• **Problem**
Since the copy must hold text only, transcribe the data below exactly and omit the images.
BEGIN Excerpted data
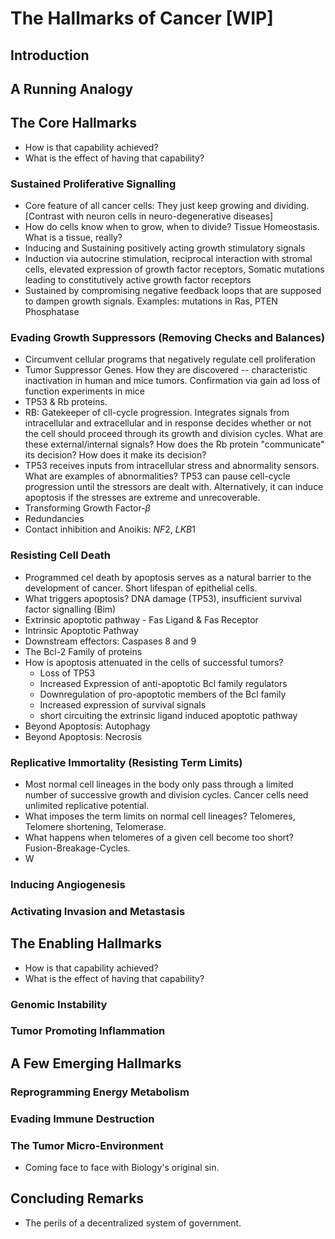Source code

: # The Hallmarks of Cancer [WIP]

## Introduction

## A Running Analogy

## The Core Hallmarks

- How is that capability achieved?
- What is the effect of having that capability?

### Sustained Proliferative Signalling

- Core feature of all cancer cells: They just keep growing and dividing. [Contrast with neuron cells in neuro-degenerative diseases]
- How do cells know when to grow, when to divide? Tissue Homeostasis. What is a tissue, really?
- Inducing and Sustaining positively acting growth stimulatory signals
- Induction via autocrine stimulation, reciprocal interaction with stromal cells, elevated expression of growth factor receptors, Somatic mutations leading to constitutively active growth factor receptors  
- Sustained by compromising negative feedback loops that are supposed to dampen growth signals. Examples: mutations in Ras, PTEN Phosphatase

### Evading Growth Suppressors (Removing Checks and Balances)

- Circumvent cellular programs that negatively regulate cell proliferation
- Tumor Suppressor Genes. How they are discovered -- characteristic inactivation in human and mice tumors. Confirmation via gain ad loss of function experiments in mice
- TP53 & Rb proteins.
- RB: Gatekeeper of cll-cycle progression. Integrates signals from intracellular and extracellular and in response decides whether or not the cell should proceed through its growth and division cycles. What are these external/internal signals? How does the Rb protein "communicate" its decision? How does it make its decision?
- TP53 receives inputs from intracellular stress and abnormality sensors. What are examples of abnormalities? TP53 can pause cell-cycle progression until the stressors are dealt with. Alternatively, it can induce apoptosis if the stresses are extreme and unrecoverable.
- Transforming Growth Factor-$\beta$
- Redundancies
- Contact inhibition and Anoikis: $NF2$, $LKB1$

### Resisting Cell Death

- Programmed cel death by apoptosis serves as a natural barrier to the development of cancer. Short lifespan of epithelial cells.
- What triggers apoptosis? DNA damage (TP53), insufficient survival factor signalling (Bim)
- Extrinsic apoptotic pathway - Fas Ligand & Fas Receptor
- Intrinsic Apoptotic Pathway
- Downstream effectors: Caspases 8 and 9
- The Bcl-2 Family of proteins
- How is apoptosis attenuated in the cells of successful tumors?
  - Loss of TP53
  - Increased Expression of anti-apoptotic Bcl family regulators
  - Downregulation of pro-apoptotic members of the Bcl family
  - Increased expression of survival signals
  - short circuiting the extrinsic ligand induced apoptotic pathway
- Beyond Apoptosis: Autophagy
- Beyond Apoptosis: Necrosis

### Replicative Immortality (Resisting Term Limits)

- Most normal cell lineages in the body only pass through a limited number of successive growth and division cycles. Cancer cells need unlimited replicative potential.
- What imposes the term limits on normal cell lineages? Telomeres, Telomere shortening, Telomerase.
- What happens when telomeres of a given cell become too short? Fusion-Breakage-Cycles.
- W

### Inducing Angiogenesis

### Activating Invasion and Metastasis

## The Enabling Hallmarks

- How is that capability achieved?
- What is the effect of having that capability?

### Genomic Instability

### Tumor Promoting Inflammation

## A Few Emerging Hallmarks

### Reprogramming Energy Metabolism

### Evading Immune Destruction

### The Tumor Micro-Environment

- Coming face to face with Biology's original sin.

## Concluding Remarks

- The perils of a decentralized system of government.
END Excerpted data
• **Result for this exercise**
Source code

: # The Hallmarks of Cancer [WIP]

## Introduction

## A Running Analogy

## The Core Hallmarks

- How is that capability achieved?
- What is the effect of having that capability?

### Sustained Proliferative Signalling

- Core feature of all cancer cells: They just keep growing and dividing. [Contrast with neuron cells in neuro-degenerative diseases]
- How do cells know when to grow, when to divide? Tissue Homeostasis. What is a tissue, really?
- Inducing and Sustaining positively acting growth stimulatory signals
- Induction via autocrine stimulation, reciprocal interaction with stromal cells, elevated expression of growth factor receptors, Somatic mutations leading to constitutively active growth factor receptors  
- Sustained by compromising negative feedback loops that are supposed to dampen growth signals. Examples: mutations in Ras, PTEN Phosphatase

### Evading Growth Suppressors (Removing Checks and Balances)

- Circumvent cellular programs that negatively regulate cell proliferation
- Tumor Suppressor Genes. How they are discovered -- characteristic inactivation in human and mice tumors. Confirmation via gain ad loss of function experiments in mice
- TP53 & Rb proteins.
- RB: Gatekeeper of cll-cycle progression. Integrates signals from intracellular and extracellular and in response decides whether or not the cell should proceed through its growth and division cycles. What are these external/internal signals? How does the Rb protein "communicate" its decision? How does it make its decision?
- TP53 receives inputs from intracellular stress and abnormality sensors. What are examples of abnormalities? TP53 can pause cell-cycle progression until the stressors are dealt with. Alternatively, it can induce apoptosis if the stresses are extreme and unrecoverable.
- Transforming Growth Factor-$\beta$
- Redundancies
- Contact inhibition and Anoikis: $NF2$, $LKB1$

### Resisting Cell Death

- Programmed cel death by apoptosis serves as a natural barrier to the development of cancer. Short lifespan of epithelial cells.
- What triggers apoptosis? DNA damage (TP53), insufficient survival factor signalling (Bim)
- Extrinsic apoptotic pathway - Fas Ligand & Fas Receptor
- Intrinsic Apoptotic Pathway
- Downstream effectors: Caspases 8 and 9
- The Bcl-2 Family of proteins
- How is apoptosis attenuated in the cells of successful tumors?
  - Loss of TP53
  - Increased Expression of anti-apoptotic Bcl family regulators
  - Downregulation of pro-apoptotic members of the Bcl family
  - Increased expression of survival signals
  - short circuiting the extrinsic ligand induced apoptotic pathway
- Beyond Apoptosis: Autophagy
- Beyond Apoptosis: Necrosis

### Replicative Immortality (Resisting Term Limits)

- Most normal cell lineages in the body only pass through a limited number of successive growth and division cycles. Cancer cells need unlimited replicative potential.
- What imposes the term limits on normal cell lineages? Telomeres, Telomere shortening, Telomerase.
- What happens when telomeres of a given cell become too short? Fusion-Breakage-Cycles.
- W

### Inducing Angiogenesis

### Activating Invasion and Metastasis

## The Enabling Hallmarks

- How is that capability achieved?
- What is the effect of having that capability?

### Genomic Instability

### Tumor Promoting Inflammation

## A Few Emerging Hallmarks

### Reprogramming Energy Metabolism

### Evading Immune Destruction

### The Tumor Micro-Environment

- Coming face to face with Biology's original sin.

## Concluding Remarks

- The perils of a decentralized system of government.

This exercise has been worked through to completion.